- [THE TASK] Quote the entries in full, character for character, without their images.
*** Opening of ENTRIES PROVIDED ***
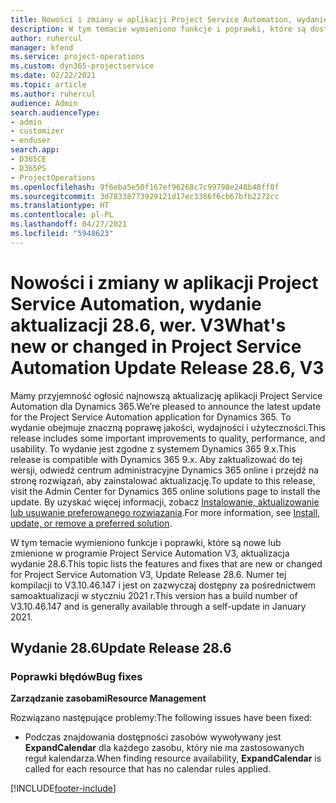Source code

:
 ```yaml
---
title: Nowości i zmiany w aplikacji Project Service Automation, wydanie 28.6, poprawka, wer. V3
description: W tym temacie wymieniono funkcje i poprawki, które są dostępne w aktualizacji Project Service Automation, wydanie 28.6, poprawka, wersja V3.
author: ruhercul
manager: kfend
ms.service: project-operations
ms.custom: dyn365-projectservice
ms.date: 02/22/2021
ms.topic: article
ms.author: ruhercul
audience: Admin
search.audienceType:
- admin
- customizer
- enduser
search.app:
- D365CE
- D365PS
- ProjectOperations
ms.openlocfilehash: 9f6eba5e50f167ef96268c7c99798e248b48ff0f
ms.sourcegitcommit: 3d78338773929121d17ec3386f6cb67bfb2272cc
ms.translationtype: HT
ms.contentlocale: pl-PL
ms.lasthandoff: 04/27/2021
ms.locfileid: "5948623"
---
```

# <a name="whats-new-or-changed-in-project-service-automation-update-release-286-v3"></a><span data-ttu-id="981c5-103">Nowości i zmiany w aplikacji Project Service Automation, wydanie aktualizacji 28.6, wer. V3</span><span class="sxs-lookup"><span data-stu-id="981c5-103">What's new or changed in Project Service Automation Update Release 28.6, V3</span></span>

<span data-ttu-id="981c5-104">Mamy przyjemność ogłosić najnowszą aktualizację aplikacji Project Service Automation dla Dynamics 365.</span><span class="sxs-lookup"><span data-stu-id="981c5-104">We’re pleased to announce the latest update for the Project Service Automation application for Dynamics 365.</span></span> <span data-ttu-id="981c5-105">To wydanie obejmuje znaczną poprawę jakości, wydajności i użyteczności.</span><span class="sxs-lookup"><span data-stu-id="981c5-105">This release includes some important improvements to quality, performance, and usability.</span></span> <span data-ttu-id="981c5-106">To wydanie jest zgodne z systemem Dynamics 365 9.x.</span><span class="sxs-lookup"><span data-stu-id="981c5-106">This release is compatible with Dynamics 365 9.x.</span></span> <span data-ttu-id="981c5-107">Aby zaktualizować do tej wersji, odwiedź centrum administracyjne Dynamics 365 online i przejdź na stronę rozwiązań, aby zainstalować aktualizację.</span><span class="sxs-lookup"><span data-stu-id="981c5-107">To update to this release, visit the Admin Center for Dynamics 365 online solutions page to install the update.</span></span> <span data-ttu-id="981c5-108">By uzyskać więcej informacji, zobacz [Instalowanie, aktualizowanie lub usuwanie preferowanego rozwiązania](/power-platform/admin/install-remove-preferred-solution).</span><span class="sxs-lookup"><span data-stu-id="981c5-108">For more information, see [Install, update, or remove a preferred solution](/power-platform/admin/install-remove-preferred-solution).</span></span>

<span data-ttu-id="981c5-109">W tym temacie wymieniono funkcje i poprawki, które są nowe lub zmienione w programie Project Service Automation V3, aktualizacja wydanie 28.6.</span><span class="sxs-lookup"><span data-stu-id="981c5-109">This topic lists the features and fixes that are new or changed for Project Service Automation V3, Update Release 28.6.</span></span> <span data-ttu-id="981c5-110">Numer tej kompilacji to V3.10.46.147 i jest on zazwyczaj dostępny za pośrednictwem samoaktualizacji w styczniu 2021 r.</span><span class="sxs-lookup"><span data-stu-id="981c5-110">This version has a build number of V3.10.46.147 and is generally available through a self-update in January 2021.</span></span>

## <a name="update-release-286"></a><span data-ttu-id="981c5-111">Wydanie 28.6</span><span class="sxs-lookup"><span data-stu-id="981c5-111">Update Release 28.6</span></span>

### <a name="bug-fixes"></a><span data-ttu-id="981c5-112">Poprawki błędów</span><span class="sxs-lookup"><span data-stu-id="981c5-112">Bug fixes</span></span>


<span data-ttu-id="981c5-113">**Zarządzanie zasobami**</span><span class="sxs-lookup"><span data-stu-id="981c5-113">**Resource Management**</span></span>

<span data-ttu-id="981c5-114">Rozwiązano następujące problemy:</span><span class="sxs-lookup"><span data-stu-id="981c5-114">The following issues have been fixed:</span></span>

- <span data-ttu-id="981c5-115">Podczas znajdowania dostępności zasobów wywoływany jest **ExpandCalendar** dla każdego zasobu, który nie ma zastosowanych reguł kalendarza.</span><span class="sxs-lookup"><span data-stu-id="981c5-115">When finding resource availability, **ExpandCalendar** is called for each resource that has no calendar rules applied.</span></span>


[!INCLUDE[footer-include](../includes/footer-banner.md)]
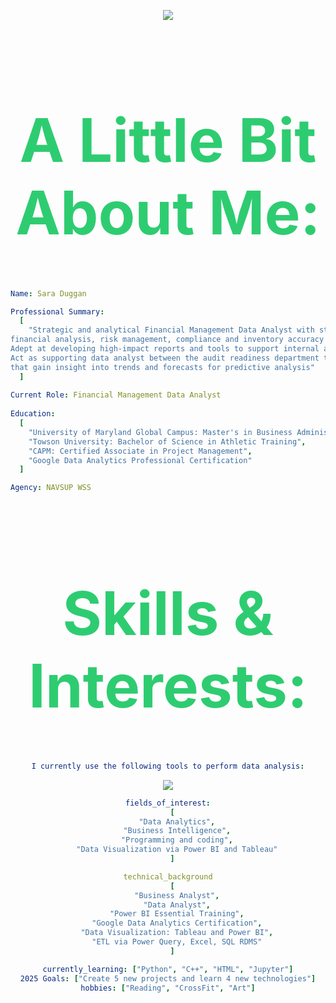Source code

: <p align="center">
<img src="https://capsule-render.vercel.app/api?type=waving&color=0:EEFF00,100:a82da8&height=250&section=header&text=&#x1F44B%0HHi%20there,%20I'm%20Sara&fontSize=50" />
<header>
  <h1 style="font-size: 6rem; color: #2ecc71">A Little Bit About Me:</h1>
</header>


```yaml
Name: Sara Duggan

Professional Summary:
  [
    "Strategic and analytical Financial Management Data Analyst with strong foundation in data-driven
financial analysis, risk management, compliance and inventory accuracy within government contracting environments.
Adept at developing high-impact reports and tools to support internal audits and operational effectiveness.
Act as supporting data analyst between the audit readiness department to provide in depth analysis through ETL methods
that gain insight into trends and forecasts for predictive analysis"
  ]
 
Current Role: Financial Management Data Analyst
 
Education:
  [
    "University of Maryland Global Campus: Master's in Business Administration",
    "Towson University: Bachelor of Science in Athletic Training",
    "CAPM: Certified Associate in Project Management",
    "Google Data Analytics Professional Certification"
  ]

Agency: NAVSUP WSS
```


<header>
  <h1 style="font-size: 6rem; color: #2ecc71">Skills & Interests:</h1>


```yaml
I currently use the following tools to perform data analysis:
```

<p align="center">
  <a href="https://skillicons.dev">
    <img src="https://skillicons.dev/icons?i=r,sqlite,mysql,py" />
  </a>
</p>

```yaml
fields_of_interest:
  [
    "Data Analytics",
    "Business Intelligence",
    "Programming and coding",
    "Data Visualization via Power BI and Tableau"
  ]

technical_background
  [
    "Business Analyst",
    "Data Analyst",
    "Power BI Essential Training",
    "Google Data Analytics Certification",
    "Data Visualization: Tableau and Power BI",
    "ETL via Power Query, Excel, SQL RDMS"
  ]

currently_learning: ["Python", "C++", "HTML", "Jupyter"]
2025 Goals: ["Create 5 new projects and learn 4 new technologies"]
hobbies: ["Reading", "CrossFit", "Art"]

 
```

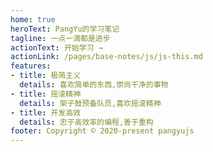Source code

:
 ```yaml
---
home: true
heroText: PangYu的学习笔记 
tagline: 一点一滴都是进步
actionText: 开始学习 →
actionLink: /pages/base-notes/js/js-this.md
features:
- title: 极简主义 
  details: 喜欢简单的东西,崇尚干净的事物
- title: 摇滚精神 
  details: 架子鼓预备队员,喜欢摇滚精神
- title: 开发高效 
  details: 忠于高效率的编程,善于重构
footer: Copyright © 2020-present pangyujs 
---
```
*** Close of ENTRIES PROVIDED ***
- [RESULT OF THE TASK]
Source code

:
 ```yaml
---
title: Nowości i zmiany w aplikacji Project Service Automation, wydanie 28.6, poprawka, wer. V3
description: W tym temacie wymieniono funkcje i poprawki, które są dostępne w aktualizacji Project Service Automation, wydanie 28.6, poprawka, wersja V3.
author: ruhercul
manager: kfend
ms.service: project-operations
ms.custom: dyn365-projectservice
ms.date: 02/22/2021
ms.topic: article
ms.author: ruhercul
audience: Admin
search.audienceType:
- admin
- customizer
- enduser
search.app:
- D365CE
- D365PS
- ProjectOperations
ms.openlocfilehash: 9f6eba5e50f167ef96268c7c99798e248b48ff0f
ms.sourcegitcommit: 3d78338773929121d17ec3386f6cb67bfb2272cc
ms.translationtype: HT
ms.contentlocale: pl-PL
ms.lasthandoff: 04/27/2021
ms.locfileid: "5948623"
---
```

# <a name="whats-new-or-changed-in-project-service-automation-update-release-286-v3"></a><span data-ttu-id="981c5-103">Nowości i zmiany w aplikacji Project Service Automation, wydanie aktualizacji 28.6, wer. V3</span><span class="sxs-lookup"><span data-stu-id="981c5-103">What's new or changed in Project Service Automation Update Release 28.6, V3</span></span>

<span data-ttu-id="981c5-104">Mamy przyjemność ogłosić najnowszą aktualizację aplikacji Project Service Automation dla Dynamics 365.</span><span class="sxs-lookup"><span data-stu-id="981c5-104">We’re pleased to announce the latest update for the Project Service Automation application for Dynamics 365.</span></span> <span data-ttu-id="981c5-105">To wydanie obejmuje znaczną poprawę jakości, wydajności i użyteczności.</span><span class="sxs-lookup"><span data-stu-id="981c5-105">This release includes some important improvements to quality, performance, and usability.</span></span> <span data-ttu-id="981c5-106">To wydanie jest zgodne z systemem Dynamics 365 9.x.</span><span class="sxs-lookup"><span data-stu-id="981c5-106">This release is compatible with Dynamics 365 9.x.</span></span> <span data-ttu-id="981c5-107">Aby zaktualizować do tej wersji, odwiedź centrum administracyjne Dynamics 365 online i przejdź na stronę rozwiązań, aby zainstalować aktualizację.</span><span class="sxs-lookup"><span data-stu-id="981c5-107">To update to this release, visit the Admin Center for Dynamics 365 online solutions page to install the update.</span></span> <span data-ttu-id="981c5-108">By uzyskać więcej informacji, zobacz [Instalowanie, aktualizowanie lub usuwanie preferowanego rozwiązania](/power-platform/admin/install-remove-preferred-solution).</span><span class="sxs-lookup"><span data-stu-id="981c5-108">For more information, see [Install, update, or remove a preferred solution](/power-platform/admin/install-remove-preferred-solution).</span></span>

<span data-ttu-id="981c5-109">W tym temacie wymieniono funkcje i poprawki, które są nowe lub zmienione w programie Project Service Automation V3, aktualizacja wydanie 28.6.</span><span class="sxs-lookup"><span data-stu-id="981c5-109">This topic lists the features and fixes that are new or changed for Project Service Automation V3, Update Release 28.6.</span></span> <span data-ttu-id="981c5-110">Numer tej kompilacji to V3.10.46.147 i jest on zazwyczaj dostępny za pośrednictwem samoaktualizacji w styczniu 2021 r.</span><span class="sxs-lookup"><span data-stu-id="981c5-110">This version has a build number of V3.10.46.147 and is generally available through a self-update in January 2021.</span></span>

## <a name="update-release-286"></a><span data-ttu-id="981c5-111">Wydanie 28.6</span><span class="sxs-lookup"><span data-stu-id="981c5-111">Update Release 28.6</span></span>

### <a name="bug-fixes"></a><span data-ttu-id="981c5-112">Poprawki błędów</span><span class="sxs-lookup"><span data-stu-id="981c5-112">Bug fixes</span></span>


<span data-ttu-id="981c5-113">**Zarządzanie zasobami**</span><span class="sxs-lookup"><span data-stu-id="981c5-113">**Resource Management**</span></span>

<span data-ttu-id="981c5-114">Rozwiązano następujące problemy:</span><span class="sxs-lookup"><span data-stu-id="981c5-114">The following issues have been fixed:</span></span>

- <span data-ttu-id="981c5-115">Podczas znajdowania dostępności zasobów wywoływany jest **ExpandCalendar** dla każdego zasobu, który nie ma zastosowanych reguł kalendarza.</span><span class="sxs-lookup"><span data-stu-id="981c5-115">When finding resource availability, **ExpandCalendar** is called for each resource that has no calendar rules applied.</span></span>


[!INCLUDE[footer-include](../includes/footer-banner.md)]
Source code

: <p align="center">
<img src="https://capsule-render.vercel.app/api?type=waving&color=0:EEFF00,100:a82da8&height=250&section=header&text=&#x1F44B%0HHi%20there,%20I'm%20Sara&fontSize=50" />
<header>
  <h1 style="font-size: 6rem; color: #2ecc71">A Little Bit About Me:</h1>
</header>


```yaml
Name: Sara Duggan

Professional Summary:
  [
    "Strategic and analytical Financial Management Data Analyst with strong foundation in data-driven
financial analysis, risk management, compliance and inventory accuracy within government contracting environments.
Adept at developing high-impact reports and tools to support internal audits and operational effectiveness.
Act as supporting data analyst between the audit readiness department to provide in depth analysis through ETL methods
that gain insight into trends and forecasts for predictive analysis"
  ]
 
Current Role: Financial Management Data Analyst
 
Education:
  [
    "University of Maryland Global Campus: Master's in Business Administration",
    "Towson University: Bachelor of Science in Athletic Training",
    "CAPM: Certified Associate in Project Management",
    "Google Data Analytics Professional Certification"
  ]

Agency: NAVSUP WSS
```


<header>
  <h1 style="font-size: 6rem; color: #2ecc71">Skills & Interests:</h1>


```yaml
I currently use the following tools to perform data analysis:
```

<p align="center">
  <a href="https://skillicons.dev">
    <img src="https://skillicons.dev/icons?i=r,sqlite,mysql,py" />
  </a>
</p>

```yaml
fields_of_interest:
  [
    "Data Analytics",
    "Business Intelligence",
    "Programming and coding",
    "Data Visualization via Power BI and Tableau"
  ]

technical_background
  [
    "Business Analyst",
    "Data Analyst",
    "Power BI Essential Training",
    "Google Data Analytics Certification",
    "Data Visualization: Tableau and Power BI",
    "ETL via Power Query, Excel, SQL RDMS"
  ]

currently_learning: ["Python", "C++", "HTML", "Jupyter"]
2025 Goals: ["Create 5 new projects and learn 4 new technologies"]
hobbies: ["Reading", "CrossFit", "Art"]

 
```

Source code

:
 ```yaml
---
home: true
heroText: PangYu的学习笔记 
tagline: 一点一滴都是进步
actionText: 开始学习 →
actionLink: /pages/base-notes/js/js-this.md
features:
- title: 极简主义 
  details: 喜欢简单的东西,崇尚干净的事物
- title: 摇滚精神 
  details: 架子鼓预备队员,喜欢摇滚精神
- title: 开发高效 
  details: 忠于高效率的编程,善于重构
footer: Copyright © 2020-present pangyujs 
---
```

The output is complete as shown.